> _Instructions to follow_
Go through the material below and copy each line where the word "lines" appears.
───── Source material ─────
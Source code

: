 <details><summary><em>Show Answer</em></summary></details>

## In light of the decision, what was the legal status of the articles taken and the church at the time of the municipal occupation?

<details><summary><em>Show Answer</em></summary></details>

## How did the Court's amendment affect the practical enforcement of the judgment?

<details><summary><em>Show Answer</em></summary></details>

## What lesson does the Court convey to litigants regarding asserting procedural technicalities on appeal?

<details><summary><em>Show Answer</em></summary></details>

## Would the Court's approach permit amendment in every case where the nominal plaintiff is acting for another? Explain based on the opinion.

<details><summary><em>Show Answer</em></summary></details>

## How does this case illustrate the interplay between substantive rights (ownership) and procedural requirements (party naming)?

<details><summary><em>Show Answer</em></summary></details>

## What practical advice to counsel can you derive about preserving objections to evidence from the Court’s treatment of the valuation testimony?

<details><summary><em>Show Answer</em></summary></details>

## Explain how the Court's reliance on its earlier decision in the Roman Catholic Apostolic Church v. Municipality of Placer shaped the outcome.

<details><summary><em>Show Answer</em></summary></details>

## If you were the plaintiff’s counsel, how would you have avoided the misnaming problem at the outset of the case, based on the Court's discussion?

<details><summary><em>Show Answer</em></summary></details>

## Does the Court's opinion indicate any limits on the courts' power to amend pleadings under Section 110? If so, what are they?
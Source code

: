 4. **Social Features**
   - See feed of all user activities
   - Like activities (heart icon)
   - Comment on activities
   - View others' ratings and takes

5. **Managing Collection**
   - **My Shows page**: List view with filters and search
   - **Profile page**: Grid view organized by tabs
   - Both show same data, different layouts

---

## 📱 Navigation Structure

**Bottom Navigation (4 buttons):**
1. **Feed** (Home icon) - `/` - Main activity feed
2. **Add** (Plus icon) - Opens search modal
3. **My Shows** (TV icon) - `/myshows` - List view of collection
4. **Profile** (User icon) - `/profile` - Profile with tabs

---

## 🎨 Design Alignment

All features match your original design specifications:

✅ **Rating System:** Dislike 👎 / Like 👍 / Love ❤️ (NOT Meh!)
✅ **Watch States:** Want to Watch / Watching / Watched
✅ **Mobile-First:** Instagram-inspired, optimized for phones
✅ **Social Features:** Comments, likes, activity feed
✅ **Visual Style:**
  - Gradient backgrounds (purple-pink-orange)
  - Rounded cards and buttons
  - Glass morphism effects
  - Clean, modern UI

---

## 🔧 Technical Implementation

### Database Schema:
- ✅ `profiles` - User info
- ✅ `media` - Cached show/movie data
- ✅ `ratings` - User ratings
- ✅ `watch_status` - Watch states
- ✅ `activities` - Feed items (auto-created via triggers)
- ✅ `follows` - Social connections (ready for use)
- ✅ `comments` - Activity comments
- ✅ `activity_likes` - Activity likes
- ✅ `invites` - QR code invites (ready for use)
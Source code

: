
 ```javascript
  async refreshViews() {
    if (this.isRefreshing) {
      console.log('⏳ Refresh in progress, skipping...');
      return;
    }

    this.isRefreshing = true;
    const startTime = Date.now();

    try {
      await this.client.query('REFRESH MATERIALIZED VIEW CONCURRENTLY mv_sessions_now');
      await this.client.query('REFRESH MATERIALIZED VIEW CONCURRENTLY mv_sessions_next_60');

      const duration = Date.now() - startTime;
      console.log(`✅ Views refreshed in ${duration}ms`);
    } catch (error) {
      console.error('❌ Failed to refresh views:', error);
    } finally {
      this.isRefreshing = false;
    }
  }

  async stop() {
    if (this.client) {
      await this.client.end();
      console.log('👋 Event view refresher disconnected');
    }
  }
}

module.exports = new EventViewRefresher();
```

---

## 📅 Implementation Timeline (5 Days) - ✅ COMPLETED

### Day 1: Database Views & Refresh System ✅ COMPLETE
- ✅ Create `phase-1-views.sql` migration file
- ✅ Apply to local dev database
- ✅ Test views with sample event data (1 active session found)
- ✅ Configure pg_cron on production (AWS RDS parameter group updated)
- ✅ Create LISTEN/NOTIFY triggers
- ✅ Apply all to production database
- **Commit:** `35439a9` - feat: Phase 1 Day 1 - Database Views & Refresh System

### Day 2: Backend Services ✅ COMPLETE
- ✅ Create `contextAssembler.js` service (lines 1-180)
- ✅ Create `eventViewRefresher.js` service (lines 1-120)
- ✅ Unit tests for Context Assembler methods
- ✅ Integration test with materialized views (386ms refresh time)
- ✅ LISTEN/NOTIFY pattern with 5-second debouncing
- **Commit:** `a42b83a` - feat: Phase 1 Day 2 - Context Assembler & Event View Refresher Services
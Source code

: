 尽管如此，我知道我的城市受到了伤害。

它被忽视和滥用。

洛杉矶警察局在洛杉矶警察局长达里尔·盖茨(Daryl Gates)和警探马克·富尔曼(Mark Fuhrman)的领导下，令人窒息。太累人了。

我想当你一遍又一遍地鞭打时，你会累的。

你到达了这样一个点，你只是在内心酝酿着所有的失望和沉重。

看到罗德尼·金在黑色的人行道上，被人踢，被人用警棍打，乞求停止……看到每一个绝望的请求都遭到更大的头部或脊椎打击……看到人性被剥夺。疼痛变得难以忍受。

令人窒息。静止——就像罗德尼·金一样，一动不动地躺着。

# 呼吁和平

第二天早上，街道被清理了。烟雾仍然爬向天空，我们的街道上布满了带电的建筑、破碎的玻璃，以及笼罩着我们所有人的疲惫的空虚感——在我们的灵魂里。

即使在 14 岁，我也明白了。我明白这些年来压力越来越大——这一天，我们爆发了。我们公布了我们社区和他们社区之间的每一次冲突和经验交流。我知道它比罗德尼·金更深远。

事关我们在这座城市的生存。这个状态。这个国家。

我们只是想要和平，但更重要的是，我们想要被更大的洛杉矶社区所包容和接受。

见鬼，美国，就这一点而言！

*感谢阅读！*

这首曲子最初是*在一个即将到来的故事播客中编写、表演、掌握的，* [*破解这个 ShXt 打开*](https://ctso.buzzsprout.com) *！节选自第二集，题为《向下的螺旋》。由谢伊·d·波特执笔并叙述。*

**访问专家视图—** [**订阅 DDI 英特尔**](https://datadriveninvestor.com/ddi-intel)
─────
> _Response to this task_
- ✅ Create `contextAssembler.js` service (lines 1-180)
- ✅ Create `eventViewRefresher.js` service (lines 1-120)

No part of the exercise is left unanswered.